A reproducible experimental model of focal cerebral ischemia in the cat

In the past experimental methods used for producing focal cerebral ischemia have had considerable difficulty with regard to reproducibility of the size of the infarcted region. In this study we have developed an experimental model which enables us to consistently produce focal regions of cerebral ischemia (resulting in infarction) which vary little in size in a number of animals. Thirty-seven cats (3–4 kg b. wt.) anesthetized with chlorolose and urethane were used. Physiologic monitoring and adjustments maintained arterial food values as follows: pCO₂ 27–35 Torr, pO₂ 100–150 Torr, pH ± 7.4, glucose 200 mg%, hematocrit > 25. The left middle cerebral artery was exposed via a transorbital approach and occluded for 1–2 h with and without left and/or both carotid artery occlusion. Sixteen hours following the ischemic episode, the animals were sacrificed and sections of fresh brain tissue were processed for vital staining using 1% tetrazolium solution. With this method normal brain areas appear dark red, ischemic regions (without infarction) appear gray and irreversibly infarcted areas appear pinkish-white. The volumetric dimensions of the lesioned area were measured using a planimeter. The same tissue was also evaluated histologically by means of standard histopathologic techniques on paraffin-embedded material.
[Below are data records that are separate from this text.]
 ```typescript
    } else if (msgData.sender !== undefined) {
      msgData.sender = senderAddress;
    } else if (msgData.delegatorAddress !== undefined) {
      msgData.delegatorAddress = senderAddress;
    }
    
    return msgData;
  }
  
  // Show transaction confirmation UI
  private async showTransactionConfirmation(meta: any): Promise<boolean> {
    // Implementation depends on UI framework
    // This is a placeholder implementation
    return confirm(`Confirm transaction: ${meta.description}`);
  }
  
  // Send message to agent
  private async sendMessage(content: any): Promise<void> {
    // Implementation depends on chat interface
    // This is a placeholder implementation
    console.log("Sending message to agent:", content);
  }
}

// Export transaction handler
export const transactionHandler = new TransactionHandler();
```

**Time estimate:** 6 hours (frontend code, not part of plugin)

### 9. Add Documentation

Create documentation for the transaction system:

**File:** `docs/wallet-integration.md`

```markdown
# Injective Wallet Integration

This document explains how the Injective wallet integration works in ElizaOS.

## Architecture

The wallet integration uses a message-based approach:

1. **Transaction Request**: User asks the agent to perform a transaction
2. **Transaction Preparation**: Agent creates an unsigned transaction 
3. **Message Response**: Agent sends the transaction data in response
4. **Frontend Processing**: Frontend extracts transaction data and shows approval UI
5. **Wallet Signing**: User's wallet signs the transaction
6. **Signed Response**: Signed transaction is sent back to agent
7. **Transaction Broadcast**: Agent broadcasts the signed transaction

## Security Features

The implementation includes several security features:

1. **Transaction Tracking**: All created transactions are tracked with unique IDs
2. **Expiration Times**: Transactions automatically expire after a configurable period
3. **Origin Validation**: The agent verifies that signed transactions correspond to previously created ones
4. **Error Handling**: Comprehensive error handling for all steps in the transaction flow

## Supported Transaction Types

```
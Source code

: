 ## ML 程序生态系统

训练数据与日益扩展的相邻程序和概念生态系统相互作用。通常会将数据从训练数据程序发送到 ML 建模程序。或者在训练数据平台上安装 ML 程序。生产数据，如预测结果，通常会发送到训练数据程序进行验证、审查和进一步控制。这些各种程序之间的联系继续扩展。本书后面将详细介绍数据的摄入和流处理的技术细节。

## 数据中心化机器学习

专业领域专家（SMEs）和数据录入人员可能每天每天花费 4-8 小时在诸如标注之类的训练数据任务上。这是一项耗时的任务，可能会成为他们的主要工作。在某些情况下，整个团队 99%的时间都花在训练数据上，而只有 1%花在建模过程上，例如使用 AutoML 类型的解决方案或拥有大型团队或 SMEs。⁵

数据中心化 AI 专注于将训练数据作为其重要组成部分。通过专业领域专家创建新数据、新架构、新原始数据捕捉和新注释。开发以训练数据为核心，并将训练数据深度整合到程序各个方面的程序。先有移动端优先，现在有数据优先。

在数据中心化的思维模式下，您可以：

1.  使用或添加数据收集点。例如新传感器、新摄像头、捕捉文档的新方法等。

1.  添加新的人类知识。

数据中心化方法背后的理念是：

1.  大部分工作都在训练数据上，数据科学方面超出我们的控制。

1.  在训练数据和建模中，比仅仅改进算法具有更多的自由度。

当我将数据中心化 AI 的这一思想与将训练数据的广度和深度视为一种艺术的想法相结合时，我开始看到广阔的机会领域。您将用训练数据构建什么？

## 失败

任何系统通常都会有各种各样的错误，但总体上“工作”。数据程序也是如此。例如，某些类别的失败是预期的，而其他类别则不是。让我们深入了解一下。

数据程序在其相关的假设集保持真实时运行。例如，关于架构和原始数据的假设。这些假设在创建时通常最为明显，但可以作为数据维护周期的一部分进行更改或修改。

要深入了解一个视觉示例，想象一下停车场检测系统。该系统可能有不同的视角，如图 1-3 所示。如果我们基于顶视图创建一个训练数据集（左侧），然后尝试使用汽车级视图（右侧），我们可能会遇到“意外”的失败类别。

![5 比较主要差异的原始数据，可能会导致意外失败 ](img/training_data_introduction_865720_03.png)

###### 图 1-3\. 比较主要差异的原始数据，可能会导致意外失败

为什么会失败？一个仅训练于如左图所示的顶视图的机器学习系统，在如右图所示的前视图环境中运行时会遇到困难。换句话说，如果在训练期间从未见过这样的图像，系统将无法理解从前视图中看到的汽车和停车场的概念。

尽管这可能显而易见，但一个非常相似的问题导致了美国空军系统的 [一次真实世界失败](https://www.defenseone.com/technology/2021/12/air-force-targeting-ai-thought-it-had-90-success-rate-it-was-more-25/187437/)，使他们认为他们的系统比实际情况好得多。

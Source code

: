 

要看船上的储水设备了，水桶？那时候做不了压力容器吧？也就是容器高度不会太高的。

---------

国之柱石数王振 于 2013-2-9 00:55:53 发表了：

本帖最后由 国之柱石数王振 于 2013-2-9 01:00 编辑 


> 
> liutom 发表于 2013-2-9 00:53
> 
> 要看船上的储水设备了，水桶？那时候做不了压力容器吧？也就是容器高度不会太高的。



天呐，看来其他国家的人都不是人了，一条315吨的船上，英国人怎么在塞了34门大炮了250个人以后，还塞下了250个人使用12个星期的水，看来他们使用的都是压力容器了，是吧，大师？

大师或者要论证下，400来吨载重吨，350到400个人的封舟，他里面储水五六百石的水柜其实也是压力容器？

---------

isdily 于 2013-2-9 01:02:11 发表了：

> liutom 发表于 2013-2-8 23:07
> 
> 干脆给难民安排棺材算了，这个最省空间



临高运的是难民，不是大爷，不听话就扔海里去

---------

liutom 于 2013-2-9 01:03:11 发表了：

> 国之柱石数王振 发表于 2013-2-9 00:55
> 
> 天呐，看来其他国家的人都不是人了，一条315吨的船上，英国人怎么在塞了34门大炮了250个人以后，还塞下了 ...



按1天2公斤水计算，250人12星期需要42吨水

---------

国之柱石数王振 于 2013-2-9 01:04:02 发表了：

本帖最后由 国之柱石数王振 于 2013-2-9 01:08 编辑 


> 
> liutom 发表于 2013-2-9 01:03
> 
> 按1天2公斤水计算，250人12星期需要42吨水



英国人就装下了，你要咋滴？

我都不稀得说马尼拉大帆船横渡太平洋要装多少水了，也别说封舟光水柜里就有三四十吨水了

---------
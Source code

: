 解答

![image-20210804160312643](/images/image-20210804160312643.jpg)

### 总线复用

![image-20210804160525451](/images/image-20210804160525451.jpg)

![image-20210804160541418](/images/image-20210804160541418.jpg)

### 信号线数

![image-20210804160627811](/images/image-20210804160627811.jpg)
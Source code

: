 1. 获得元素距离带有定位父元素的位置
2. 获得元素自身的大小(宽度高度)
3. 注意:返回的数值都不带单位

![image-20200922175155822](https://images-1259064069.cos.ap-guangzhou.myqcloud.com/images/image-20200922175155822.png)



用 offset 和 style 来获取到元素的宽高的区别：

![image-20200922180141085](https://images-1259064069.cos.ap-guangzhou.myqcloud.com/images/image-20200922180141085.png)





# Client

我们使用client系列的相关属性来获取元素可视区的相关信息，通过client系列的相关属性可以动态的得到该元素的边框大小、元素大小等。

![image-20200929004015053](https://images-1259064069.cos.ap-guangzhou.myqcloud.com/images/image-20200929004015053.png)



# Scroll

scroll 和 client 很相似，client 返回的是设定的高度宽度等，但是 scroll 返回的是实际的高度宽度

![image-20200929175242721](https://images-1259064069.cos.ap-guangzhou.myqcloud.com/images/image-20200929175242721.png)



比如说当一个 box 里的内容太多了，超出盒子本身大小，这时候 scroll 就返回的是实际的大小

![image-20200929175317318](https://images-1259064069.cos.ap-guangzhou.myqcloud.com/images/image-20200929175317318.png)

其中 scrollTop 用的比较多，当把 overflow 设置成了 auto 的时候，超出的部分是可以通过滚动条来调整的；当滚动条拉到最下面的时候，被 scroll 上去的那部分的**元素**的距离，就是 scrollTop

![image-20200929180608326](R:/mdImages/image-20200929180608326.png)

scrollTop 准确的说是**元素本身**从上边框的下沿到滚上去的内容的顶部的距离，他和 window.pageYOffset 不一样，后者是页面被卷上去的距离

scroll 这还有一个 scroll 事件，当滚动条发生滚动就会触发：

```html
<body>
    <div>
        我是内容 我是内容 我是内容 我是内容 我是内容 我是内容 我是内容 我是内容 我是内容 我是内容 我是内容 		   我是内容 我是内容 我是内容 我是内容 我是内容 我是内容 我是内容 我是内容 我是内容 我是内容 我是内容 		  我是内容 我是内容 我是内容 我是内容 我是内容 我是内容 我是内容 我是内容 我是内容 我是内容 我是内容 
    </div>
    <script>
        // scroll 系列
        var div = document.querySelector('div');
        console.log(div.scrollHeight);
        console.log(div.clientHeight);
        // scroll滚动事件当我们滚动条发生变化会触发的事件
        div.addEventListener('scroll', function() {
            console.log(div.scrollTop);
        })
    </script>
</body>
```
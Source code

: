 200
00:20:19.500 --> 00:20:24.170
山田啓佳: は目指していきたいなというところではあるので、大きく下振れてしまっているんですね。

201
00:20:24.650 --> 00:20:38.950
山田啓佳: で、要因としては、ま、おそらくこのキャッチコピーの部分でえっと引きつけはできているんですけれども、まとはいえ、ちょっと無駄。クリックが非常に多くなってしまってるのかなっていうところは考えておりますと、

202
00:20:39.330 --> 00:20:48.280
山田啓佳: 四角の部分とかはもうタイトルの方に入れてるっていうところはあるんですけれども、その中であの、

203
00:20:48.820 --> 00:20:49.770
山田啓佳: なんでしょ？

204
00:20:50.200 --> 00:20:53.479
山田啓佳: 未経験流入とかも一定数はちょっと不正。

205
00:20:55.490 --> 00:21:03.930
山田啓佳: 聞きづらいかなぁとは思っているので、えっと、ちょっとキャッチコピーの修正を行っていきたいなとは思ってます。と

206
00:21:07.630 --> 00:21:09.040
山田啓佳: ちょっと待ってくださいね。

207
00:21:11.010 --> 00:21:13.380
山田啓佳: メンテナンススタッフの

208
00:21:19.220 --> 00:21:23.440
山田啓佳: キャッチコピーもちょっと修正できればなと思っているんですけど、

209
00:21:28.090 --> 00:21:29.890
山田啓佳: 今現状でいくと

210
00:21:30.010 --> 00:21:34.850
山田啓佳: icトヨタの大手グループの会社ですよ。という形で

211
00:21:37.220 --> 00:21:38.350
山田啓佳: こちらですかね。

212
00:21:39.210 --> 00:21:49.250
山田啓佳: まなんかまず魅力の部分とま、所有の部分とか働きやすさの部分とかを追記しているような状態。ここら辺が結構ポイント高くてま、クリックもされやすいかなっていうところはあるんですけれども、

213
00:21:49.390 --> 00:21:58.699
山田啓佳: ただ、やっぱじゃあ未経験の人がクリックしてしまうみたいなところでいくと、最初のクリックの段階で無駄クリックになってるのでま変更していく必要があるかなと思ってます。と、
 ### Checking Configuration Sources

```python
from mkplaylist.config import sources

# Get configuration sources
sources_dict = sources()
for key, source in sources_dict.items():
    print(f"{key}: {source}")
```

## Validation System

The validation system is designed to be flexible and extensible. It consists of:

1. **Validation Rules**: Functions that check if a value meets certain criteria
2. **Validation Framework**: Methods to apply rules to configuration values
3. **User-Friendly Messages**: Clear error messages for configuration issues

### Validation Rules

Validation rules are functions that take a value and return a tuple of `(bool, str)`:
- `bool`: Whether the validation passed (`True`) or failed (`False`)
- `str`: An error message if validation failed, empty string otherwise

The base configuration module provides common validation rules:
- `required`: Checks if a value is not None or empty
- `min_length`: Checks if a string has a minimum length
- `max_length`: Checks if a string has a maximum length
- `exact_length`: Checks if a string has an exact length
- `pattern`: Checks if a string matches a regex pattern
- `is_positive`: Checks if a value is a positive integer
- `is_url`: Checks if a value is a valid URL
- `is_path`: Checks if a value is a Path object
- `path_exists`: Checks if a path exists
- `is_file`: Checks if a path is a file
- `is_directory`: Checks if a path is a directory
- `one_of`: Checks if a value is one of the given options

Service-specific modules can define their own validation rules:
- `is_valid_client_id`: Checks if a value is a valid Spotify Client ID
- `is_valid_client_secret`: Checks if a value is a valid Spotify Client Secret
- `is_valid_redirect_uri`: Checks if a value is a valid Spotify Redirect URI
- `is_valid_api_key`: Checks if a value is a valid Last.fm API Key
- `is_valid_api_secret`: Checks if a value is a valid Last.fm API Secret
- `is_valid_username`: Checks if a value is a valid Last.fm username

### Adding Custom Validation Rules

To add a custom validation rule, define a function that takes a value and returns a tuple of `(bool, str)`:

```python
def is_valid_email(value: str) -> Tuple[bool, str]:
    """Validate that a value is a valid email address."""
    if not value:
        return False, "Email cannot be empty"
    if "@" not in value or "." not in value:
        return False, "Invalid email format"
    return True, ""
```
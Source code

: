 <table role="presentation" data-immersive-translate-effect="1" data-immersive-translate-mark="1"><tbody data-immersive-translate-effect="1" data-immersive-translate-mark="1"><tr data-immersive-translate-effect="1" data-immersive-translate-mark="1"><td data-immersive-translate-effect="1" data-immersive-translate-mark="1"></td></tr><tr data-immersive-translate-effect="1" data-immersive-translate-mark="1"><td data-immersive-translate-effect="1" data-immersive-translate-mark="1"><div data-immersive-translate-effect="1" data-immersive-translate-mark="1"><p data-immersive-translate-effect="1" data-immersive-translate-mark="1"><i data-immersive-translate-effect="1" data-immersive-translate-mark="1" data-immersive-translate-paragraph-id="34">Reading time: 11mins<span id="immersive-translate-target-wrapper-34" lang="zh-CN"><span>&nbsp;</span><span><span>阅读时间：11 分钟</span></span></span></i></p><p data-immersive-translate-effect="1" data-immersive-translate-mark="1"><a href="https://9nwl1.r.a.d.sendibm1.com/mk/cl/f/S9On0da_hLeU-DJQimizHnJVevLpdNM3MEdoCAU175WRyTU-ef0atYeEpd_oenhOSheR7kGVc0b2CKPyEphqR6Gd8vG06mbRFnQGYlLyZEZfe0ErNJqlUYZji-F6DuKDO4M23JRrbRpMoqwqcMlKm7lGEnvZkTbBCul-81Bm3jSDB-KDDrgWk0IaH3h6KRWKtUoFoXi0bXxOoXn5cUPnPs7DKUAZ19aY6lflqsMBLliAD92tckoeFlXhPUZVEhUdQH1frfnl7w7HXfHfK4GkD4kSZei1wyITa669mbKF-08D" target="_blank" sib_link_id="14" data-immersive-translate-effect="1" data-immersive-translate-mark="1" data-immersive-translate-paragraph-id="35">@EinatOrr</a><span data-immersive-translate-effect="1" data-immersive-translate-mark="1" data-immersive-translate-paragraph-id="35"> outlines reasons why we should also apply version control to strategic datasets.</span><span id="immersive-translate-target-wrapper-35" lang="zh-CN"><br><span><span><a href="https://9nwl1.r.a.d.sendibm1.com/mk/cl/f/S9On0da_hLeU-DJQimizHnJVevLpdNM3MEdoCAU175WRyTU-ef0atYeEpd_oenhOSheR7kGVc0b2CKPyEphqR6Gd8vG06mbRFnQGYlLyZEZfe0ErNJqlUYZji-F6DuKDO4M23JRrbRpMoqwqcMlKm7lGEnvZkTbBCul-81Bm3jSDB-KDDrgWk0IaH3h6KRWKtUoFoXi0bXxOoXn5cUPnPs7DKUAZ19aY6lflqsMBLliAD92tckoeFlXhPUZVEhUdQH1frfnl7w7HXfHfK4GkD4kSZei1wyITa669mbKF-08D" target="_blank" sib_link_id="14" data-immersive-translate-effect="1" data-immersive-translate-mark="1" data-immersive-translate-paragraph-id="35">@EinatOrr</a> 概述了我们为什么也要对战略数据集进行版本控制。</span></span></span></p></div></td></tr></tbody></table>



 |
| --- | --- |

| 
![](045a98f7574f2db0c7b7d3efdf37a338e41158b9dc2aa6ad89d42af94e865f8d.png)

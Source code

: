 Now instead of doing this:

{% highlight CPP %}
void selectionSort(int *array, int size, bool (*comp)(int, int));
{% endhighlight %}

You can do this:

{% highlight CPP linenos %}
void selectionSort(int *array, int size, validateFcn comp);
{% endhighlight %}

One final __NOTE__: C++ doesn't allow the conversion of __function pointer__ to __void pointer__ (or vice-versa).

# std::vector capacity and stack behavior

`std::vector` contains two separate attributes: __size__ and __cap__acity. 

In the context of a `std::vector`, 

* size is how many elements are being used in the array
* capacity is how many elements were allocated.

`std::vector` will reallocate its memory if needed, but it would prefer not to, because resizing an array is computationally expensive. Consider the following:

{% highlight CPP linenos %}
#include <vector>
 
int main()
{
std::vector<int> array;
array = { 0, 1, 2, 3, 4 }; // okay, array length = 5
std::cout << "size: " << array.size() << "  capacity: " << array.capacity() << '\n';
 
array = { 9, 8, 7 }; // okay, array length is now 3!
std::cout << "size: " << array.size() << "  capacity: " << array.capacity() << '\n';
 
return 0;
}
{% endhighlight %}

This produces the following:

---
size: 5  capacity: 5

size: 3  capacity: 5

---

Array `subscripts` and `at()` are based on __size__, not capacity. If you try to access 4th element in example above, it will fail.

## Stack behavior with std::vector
Infarcted areas as delineated macroscopically by the tetrazolium correlated well with the light microscopic findings. Ten animals subjected to a 2-h occlusion of the left middle cerebral artery (LMCA) and both carotid arteries resulted in a reproducible infarct which was 3.2 ± 0.7 ml in volume. This represents 13.3 ± 2.9 % of the total volume of both cerebral hemispheres (above the level of the inferior colliculus). This experimental procedure was used to yield reproducible regions of focal cerebral ischemia in a subsequent study involving the use of flourocarbon emulsion to reverse the ischemic process and prevent permanent neurological damage with infarction. Neurological manifestations of permanent cerebral ischemia were assessed using a clinical scale developed in this model.